Várias faces da Matemática é dirigido especialmente a professores do ensino fundamental e médio, mas também ao público em geral, e é baseado em artigos publicados na RPM desde 1982. Seu autor é um dos grandes divulgadores da Matemática no Brasil. O primeiro capítulo é um manifesto entusiasmado e inspirador sobre por que ensinar Matemática. Sim, ela deve ser ensinada devido às aplicações e por ajudar a desenvolver o raciocínio lógico, mas essas não seriam as razões principais. O mais importante é o aspecto humanístico: sendo a Matemática parte substancial do patrimônio cognitivo da humanidade, uma pessoa sem conhecimento matemático tem horizontes culturais mais restritos. Essa convicção do autor se reflete em todo o livro, e pode servir de resposta também a alguém que se pergunte por que ler o livro. Sim, ele é útil para complementar a formação de um professor e por sugerir assuntos interessantíssimos que podem ser tratados em sala de aula.
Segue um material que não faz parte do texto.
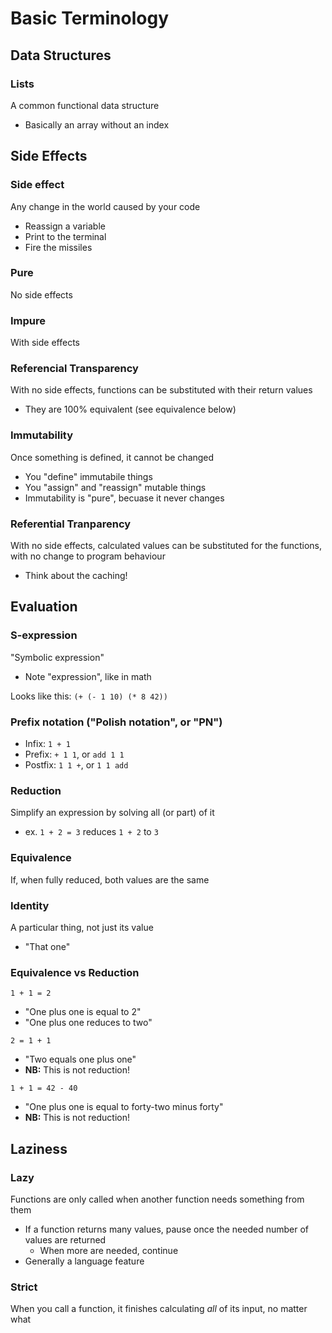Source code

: # Basic Terminology

## Data Structures
### Lists
A common functional data structure
- Basically an array without an index

## Side Effects
### Side effect
Any change in the world caused by your code
- Reassign a variable
- Print to the terminal
- Fire the missiles

### Pure
No side effects

### Impure
With side effects

### Referencial Transparency
With no side effects, functions can be substituted with their return values
- They are 100% equivalent (see equivalence below)

### Immutability
Once something is defined, it cannot be changed
- You "define" immutabile things
- You "assign" and "reassign" mutable things
- Immutability is "pure", becuase it never changes

### Referential Tranparency
With no side effects, calculated values can be substituted for the functions,
  with no change to program behaviour
- Think about the caching!

## Evaluation
### S-expression
"Symbolic expression"
- Note "expression", like in math

Looks like this: `(+ (- 1 10) (* 8 42))`

### Prefix notation ("Polish notation", or "PN")
- Infix: `1 + 1`
- Prefix: `+ 1 1`, or `add 1 1`
- Postfix: `1 1 +`, or `1 1 add`

### Reduction
Simplify an expression by solving all (or part) of it
- ex. `1 + 2 = 3` reduces `1 + 2` to `3`

### Equivalence
If, when fully reduced, both values are the same

### Identity
A particular thing, not just its value
- "That one"


### Equivalence vs Reduction
`1 + 1 = 2`
- "One plus one is equal to 2"
- "One plus one reduces to two"

`2 = 1 + 1`
- "Two equals one plus one"
- **NB:** This is not reduction!

`1 + 1 = 42 - 40`
- "One plus one is equal to forty-two minus forty"
- **NB:** This is not reduction!

## Laziness
### Lazy
Functions are only called when another function needs something from them
- If a function returns many values, pause once the needed number of values are returned
  - When more are needed, continue
- Generally a language feature

### Strict
When you call a function, it finishes calculating _all_ of its input, no matter what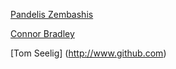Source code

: [Pandelis Zembashis](http://twitter.com/pandelisz)

[Connor Bradley](http://www.google.com)

[Tom Seelig] (http://www.github.com)
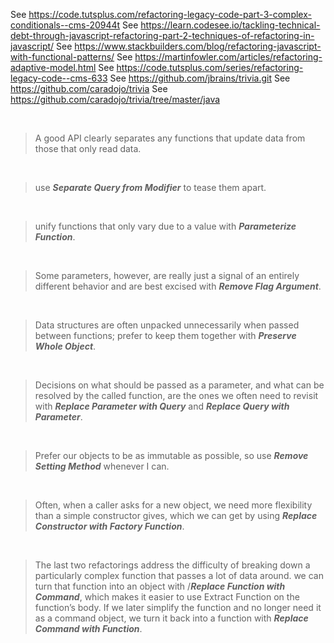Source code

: 

See https://code.tutsplus.com/refactoring-legacy-code-part-3-complex-conditionals--cms-20944t
See https://learn.codesee.io/tackling-technical-debt-through-javascript-refactoring-part-2-techniques-of-refactoring-in-javascript/
See https://www.stackbuilders.com/blog/refactoring-javascript-with-functional-patterns/
See https://martinfowler.com/articles/refactoring-adaptive-model.html
See https://code.tutsplus.com/series/refactoring-legacy-code--cms-633
See https://github.com/jbrains/trivia.git
See https://github.com/caradojo/trivia
See https://github.com/caradojo/trivia/tree/master/java

</br>

> A good API clearly separates any functions that update data from those that only read data.

</br>

> use ***Separate Query from Modifier*** to tease them apart.

</br>

> unify functions that only vary due to a value with ***Parameterize Function***.

</br>

> Some parameters, however, are really just a signal of an entirely different behavior and are best excised with ***Remove Flag Argument***.

</br>

> Data structures are often unpacked unnecessarily when passed between functions; prefer to keep them together with ***Preserve Whole Object***.

</br>

> Decisions on what should be passed as a parameter, and what can be resolved by the called function, are the ones we often need to revisit with ***Replace Parameter with Query*** and ***Replace Query with Parameter***.

</br>

> Prefer our objects to be as immutable as possible, so use ***Remove Setting Method*** whenever I can.

</br>

> Often, when a caller asks for a new object, we need more flexibility than a simple constructor gives, which we can get by using ***Replace Constructor with Factory Function***.

</br>

> The last two refactorings address the difficulty of breaking down a particularly complex function that passes a lot of data around. we can turn that function into an object with /***Replace Function with Command***, which makes it easier to use Extract Function on the function’s body. If we later simplify the function and no longer need it as a command object, we turn it back into a function with ***Replace Command with Function***.

</br>

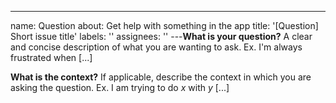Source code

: ---
name: Question
about: Get help with something in the app
title: '[Question] Short issue title'
labels: ''
assignees: ''
---**What is your question?**
A clear and concise description of what you are wanting to ask. Ex. I'm always frustrated when [...]

**What is the context?**
If applicable, describe the context in which you are asking the question. Ex. I am trying to do _x_ with _y_ [...]
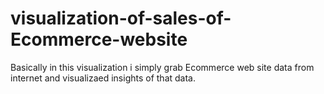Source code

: # visualization-of-sales-of-Ecommerce-website

Basically in this visualization i simply grab Ecommerce web site data from internet and
visualizaed insights of that data.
Mas sua leitura trará uma satisfação especial àqueles, matemáticos profissionais ou não, que apreciem o papel da Matemática como parte central das realizações intelectuais da humanidade.

Esse é um livro particularmente bem-vindo nos dias de hoje, em que contextualização e interdisciplinaridade são palavras da moda. O autor oferece muitas sugestões de como contextualização e interdisciplinaridade podem ser usadas no ensino de Matemática de uma maneira inteligente e verdadeiramente motivadora, sem nunca perder de vista aquela preocupação humanística declarada no Capítulo 1. Um aluno do ensino fundamental pode perfeitamente apreciar os argumentos geométricos usados pelos cientistas da civilização helenística para estimar o raio da Terra (Capítulo 2). Também pode entender o argumento usado por Copérnico para calcular o tempo que cada planeta leva para dar uma volta em torno do Sol, e que dados astronômicos são necessários para isso (Capítulo 15). Um pouco mais sofisticados, mas também um possível tópico para sala de aula, são os argumentos usados por Aristarco para estimar os raios do Sol e da Lua e suas distâncias à Terra, discutidos no Capítulo 4. Uma pergunta, entretanto, fica sem resposta nesse capítulo: por que o cálculo da razão entre as distâncias da Terra ao Sol e à Lua usando a assimetria das fases da Lua leva a um resultado tão impreciso? Outro exemplo de um argumento sofisticado, belíssimo e de grande importância histórica é o cálculo do volume da esfera efetuado por Arquimedes, descrito na Seção 12.8.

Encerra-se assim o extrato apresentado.